-- Raw data follows --

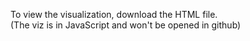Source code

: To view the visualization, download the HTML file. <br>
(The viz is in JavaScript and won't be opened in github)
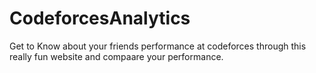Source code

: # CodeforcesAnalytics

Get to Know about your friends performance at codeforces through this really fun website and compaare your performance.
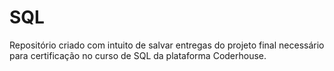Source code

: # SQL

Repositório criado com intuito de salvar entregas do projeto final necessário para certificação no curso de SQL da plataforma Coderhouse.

-- Raw data concluded --
-- Raw data follows --

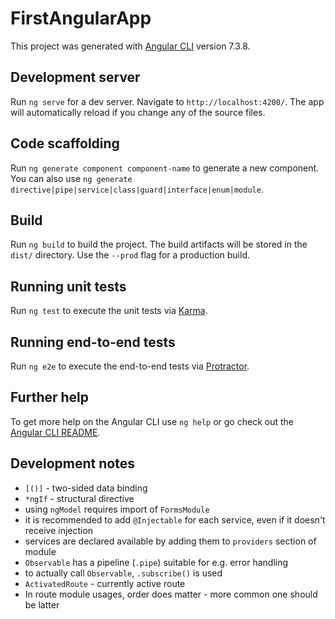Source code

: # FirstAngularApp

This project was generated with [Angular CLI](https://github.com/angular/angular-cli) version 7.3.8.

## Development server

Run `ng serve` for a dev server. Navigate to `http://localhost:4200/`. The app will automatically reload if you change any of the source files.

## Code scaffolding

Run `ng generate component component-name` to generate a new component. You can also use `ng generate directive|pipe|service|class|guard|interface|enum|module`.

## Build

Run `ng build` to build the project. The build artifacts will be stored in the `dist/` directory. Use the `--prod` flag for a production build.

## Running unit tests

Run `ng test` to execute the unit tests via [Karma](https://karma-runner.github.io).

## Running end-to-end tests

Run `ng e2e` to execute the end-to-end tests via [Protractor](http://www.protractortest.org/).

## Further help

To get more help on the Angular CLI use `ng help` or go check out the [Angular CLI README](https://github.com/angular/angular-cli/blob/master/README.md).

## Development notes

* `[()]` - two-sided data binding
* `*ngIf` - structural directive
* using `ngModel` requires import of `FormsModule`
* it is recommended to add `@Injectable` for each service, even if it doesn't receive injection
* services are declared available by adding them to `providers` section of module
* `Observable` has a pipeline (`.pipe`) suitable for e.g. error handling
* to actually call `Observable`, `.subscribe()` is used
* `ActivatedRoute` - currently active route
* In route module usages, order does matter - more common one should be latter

-- Raw data concluded --

* **Exercise brief**
Return each full line of the entries that contains the word "help".

* **Finished exercise**
## Further help
To get more help on the Angular CLI use `ng help` or go check out the [Angular CLI README](https://github.com/angular/angular-cli/blob/master/README.md).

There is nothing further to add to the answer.